The 2024 Horizon League Women's Basketball Tournament was the final event of the 2023–24 women's basketball season for the Horizon League. It was held from March 5–12, 2024; first-round and quarterfinal games will be played at the home courts of the higher seeds, with all remaining games at Indiana Farmers Coliseum in Indianapolis. The winner will receive the conference's automatic berth into the NCAA Tournament. The tournament was sponsored by Barbasol.

==Seeds==
All of the teams participated in the tournament with the top-five teams receiving byes to the quarterfinals.
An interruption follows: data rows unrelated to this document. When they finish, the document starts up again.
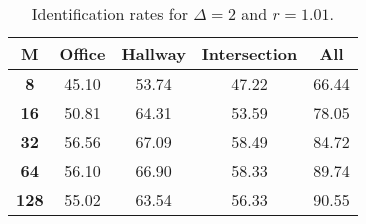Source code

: \begin{table}[h]
    \footnotesize
    \centering
    \begin{tabular}{|c|c|c|c|l|}    
    \hline
    {\bf M} & {\bf Office} & {\bf Hallway} & {\bf Intersection} &     \multicolumn{1}{c|}{{\bf All}} \\ \hline
    {\bf 8} & 45.10 & 53.74 & 47.22 & 66.44 \\ \hline
    {\bf 16} & 50.81 & 64.31 & 53.59 & 78.05 \\ \hline
    {\bf 32} & 56.56 & 67.09 & 58.49 & 84.72 \\ \hline
    {\bf 64} & 56.10 & 66.90 & 58.33 & 89.74 \\ \hline
    {\bf 128} & 55.02 & 63.54 & 56.33 & 90.55 \\ \hline
    \end{tabular}
    \caption{Identification rates for $\Delta = 2$ and $r = 1.01$.}    
    \label{tab:identify_speakers_1.01_mit_19_2}
\end{table}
| Seed | School | Conf | Tiebreaker |
|---|---|---|---|
| 1 | Cleveland State | 18−2 |  |
| 2 | Green Bay | 17−3 |  |
| 3 | Purdue Fort Wayne | 13−7 |  |
| 4 | Wright State | 11−9 |  |
| 5 | Milwaukee | 10−10 |  |
| 6 | Detroit Mercy | 9−11 | 1-1 vs. Youngstown State/1–1 vs. Cleveland State |
| 7 | Youngstown State | 9−11 | 1-1 vs. Detroit Mercy/0–2 vs. Cleveland State |
| 8 | Oakland | 8−12 | 1-1 vs. Northern Kentucky/1–1 vs. Green Bay |
| 9 | Northern Kentucky | 8−12 | 1-1 vs. Oakland/0–2 vs. Green Bay |
| 10 | IUPUI | 5−15 |  |
| 11 | Robert Morris | 2−18 |  |

==Schedule==

Game: Time; Matchup; Score; Television
First Round – Tuesday, March 5
1: 7:00 pm; No. 11 Robert Morris at No. 6 Detroit Mercy; 48–59; ESPN+
2: 7:00 pm; No. 10 IUPUI at No. 7 Youngstown State; 50–73
3: 7:00 pm; No. 9 Northern Kentucky at No. 8 Oakland; 70–62
Quarterfinals – Thursday, March 7
4: 7:00 pm; No. 9 Northern Kentucky at No. 1 Cleveland State; 78–88; ESPN+
5: 6:30 pm; No. 7 Youngstown State at No. 2 Green Bay; 57–94
6: 7:00 pm; No. 6 Detroit Mercy at No. 3 Purdue Fort Wayne; 35–66
7: 5:30 pm; No. 5 Milwaukee at No. 4 Wright State; 60–70
Semifinals – Monday, March 11 at Indiana Farmers Coliseum, Indianapolis, IN
8: 12:00 pm; No. 4 Wright State vs. No. 1 Cleveland State; 50–83; ESPN+
9: 2:30 pm; No. 3 Purdue Fort Wayne vs. No. 2 Green Bay; 55–64
Championship – Tuesday, March 12 at Indiana Farmers Coliseum, Indianapolis, IN
10: 12:00 pm; No. 1 Cleveland State vs. No. 2 Green Bay; 40–64; ESPNU/ESPN+
All game times are Eastern. Rankings denote tournament seed

==Bracket==
The Horizon League does not use a fixed bracket tournament system, and pairings are re-seeded after the first and second rounds.